* _Your objective_
Go through the entries and copy each one exactly. Leave none out.

(Stored data entries)
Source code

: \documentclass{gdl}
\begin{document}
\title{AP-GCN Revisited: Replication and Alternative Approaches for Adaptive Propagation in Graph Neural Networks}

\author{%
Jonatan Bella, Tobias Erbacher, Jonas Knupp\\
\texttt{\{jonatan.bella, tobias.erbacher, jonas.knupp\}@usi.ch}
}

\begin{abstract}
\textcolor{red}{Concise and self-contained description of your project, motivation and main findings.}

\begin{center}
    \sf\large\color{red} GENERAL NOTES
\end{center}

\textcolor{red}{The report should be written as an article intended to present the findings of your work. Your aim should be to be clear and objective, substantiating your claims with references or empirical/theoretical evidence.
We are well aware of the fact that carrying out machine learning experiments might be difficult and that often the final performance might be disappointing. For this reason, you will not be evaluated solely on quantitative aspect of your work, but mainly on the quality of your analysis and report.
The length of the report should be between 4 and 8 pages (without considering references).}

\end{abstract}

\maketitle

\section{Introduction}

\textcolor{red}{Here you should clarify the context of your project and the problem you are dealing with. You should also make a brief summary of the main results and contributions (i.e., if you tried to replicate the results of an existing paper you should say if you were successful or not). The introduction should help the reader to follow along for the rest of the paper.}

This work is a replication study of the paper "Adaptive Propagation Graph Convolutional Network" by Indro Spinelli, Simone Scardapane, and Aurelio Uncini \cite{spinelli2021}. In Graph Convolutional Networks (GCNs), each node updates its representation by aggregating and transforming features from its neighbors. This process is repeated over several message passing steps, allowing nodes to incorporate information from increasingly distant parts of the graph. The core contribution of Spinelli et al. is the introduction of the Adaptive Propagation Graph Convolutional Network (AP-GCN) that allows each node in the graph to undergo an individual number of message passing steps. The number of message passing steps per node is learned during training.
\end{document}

* _Solution_
Source code

: \documentclass{gdl}
\begin{document}
\title{AP-GCN Revisited: Replication and Alternative Approaches for Adaptive Propagation in Graph Neural Networks}

\author{%
Jonatan Bella, Tobias Erbacher, Jonas Knupp\\
\texttt{\{jonatan.bella, tobias.erbacher, jonas.knupp\}@usi.ch}
}

\begin{abstract}
\textcolor{red}{Concise and self-contained description of your project, motivation and main findings.}

\begin{center}
    \sf\large\color{red} GENERAL NOTES
\end{center}

\textcolor{red}{The report should be written as an article intended to present the findings of your work. Your aim should be to be clear and objective, substantiating your claims with references or empirical/theoretical evidence.
We are well aware of the fact that carrying out machine learning experiments might be difficult and that often the final performance might be disappointing. For this reason, you will not be evaluated solely on quantitative aspect of your work, but mainly on the quality of your analysis and report.
The length of the report should be between 4 and 8 pages (without considering references).}

\end{abstract}

\maketitle

\section{Introduction}

\textcolor{red}{Here you should clarify the context of your project and the problem you are dealing with. You should also make a brief summary of the main results and contributions (i.e., if you tried to replicate the results of an existing paper you should say if you were successful or not). The introduction should help the reader to follow along for the rest of the paper.}

This work is a replication study of the paper "Adaptive Propagation Graph Convolutional Network" by Indro Spinelli, Simone Scardapane, and Aurelio Uncini \cite{spinelli2021}. In Graph Convolutional Networks (GCNs), each node updates its representation by aggregating and transforming features from its neighbors. This process is repeated over several message passing steps, allowing nodes to incorporate information from increasingly distant parts of the graph. The core contribution of Spinelli et al. is the introduction of the Adaptive Propagation Graph Convolutional Network (AP-GCN) that allows each node in the graph to undergo an individual number of message passing steps. The number of message passing steps per node is learned during training.
\end{document}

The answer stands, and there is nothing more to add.